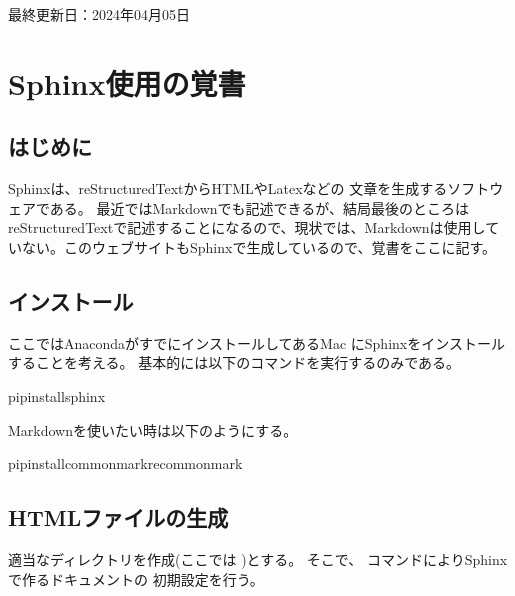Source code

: \documentclass[letterpaper,10pt,dvipdfmx,report]{sphinxmanual}
\begin{document}
\sphinxAtStartPar
最終更新日：2024年04月05日

\sphinxstepscope


\chapter{Sphinx使用の覚書}
\label{\detokenize{sphinx:sphinx}}\label{\detokenize{sphinx::doc}}

\section{はじめに}
\label{\detokenize{sphinx:id1}}
\sphinxAtStartPar
Sphinxは、reStructuredTextからHTMLやLatexなどの
文章を生成するソフトウェアである。
最近ではMarkdownでも記述できるが、結局最後のところはreStructuredTextで記述することになるので、現状では、Markdownは使用していない。このウェブサイトもSphinxで生成しているので、覚書をここに記す。


\section{インストール}
\label{\detokenize{sphinx:id3}}
\sphinxAtStartPar
ここではAnacondaがすでにインストールしてあるMac
にSphinxをインストールすることを考える。
基本的には以下のコマンドを実行するのみである。

\begin{sphinxVerbatim}[commandchars=\\\{\}]
pipinstallsphinx
\end{sphinxVerbatim}

\sphinxAtStartPar
Markdownを使いたい時は以下のようにする。

\begin{sphinxVerbatim}[commandchars=\\\{\}]
pipinstallcommonmarkrecommonmark
\end{sphinxVerbatim}


\section{HTMLファイルの生成}
\label{\detokenize{sphinx:html}}
\sphinxAtStartPar
適当なディレクトリを作成(ここでは  )とする。
そこで、  コマンドによりSphinxで作るドキュメントの
初期設定を行う。
\end{document}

* * * *

- To do: Set down the data exactly as it appears, without any images.

- Response box:
Source code

: \documentclass[letterpaper,10pt,dvipdfmx,report]{sphinxmanual}
\begin{document}
\sphinxAtStartPar
最終更新日：2024年04月05日

\sphinxstepscope


\chapter{Sphinx使用の覚書}
\label{\detokenize{sphinx:sphinx}}\label{\detokenize{sphinx::doc}}

\section{はじめに}
\label{\detokenize{sphinx:id1}}
\sphinxAtStartPar
Sphinxは、reStructuredTextからHTMLやLatexなどの
文章を生成するソフトウェアである。
最近ではMarkdownでも記述できるが、結局最後のところはreStructuredTextで記述することになるので、現状では、Markdownは使用していない。このウェブサイトもSphinxで生成しているので、覚書をここに記す。


\section{インストール}
\label{\detokenize{sphinx:id3}}
\sphinxAtStartPar
ここではAnacondaがすでにインストールしてあるMac
にSphinxをインストールすることを考える。
基本的には以下のコマンドを実行するのみである。

\begin{sphinxVerbatim}[commandchars=\\\{\}]
pipinstallsphinx
\end{sphinxVerbatim}

\sphinxAtStartPar
Markdownを使いたい時は以下のようにする。

\begin{sphinxVerbatim}[commandchars=\\\{\}]
pipinstallcommonmarkrecommonmark
\end{sphinxVerbatim}


\section{HTMLファイルの生成}
\label{\detokenize{sphinx:html}}
\sphinxAtStartPar
適当なディレクトリを作成(ここでは  )とする。
そこで、  コマンドによりSphinxで作るドキュメントの
初期設定を行う。
\end{document}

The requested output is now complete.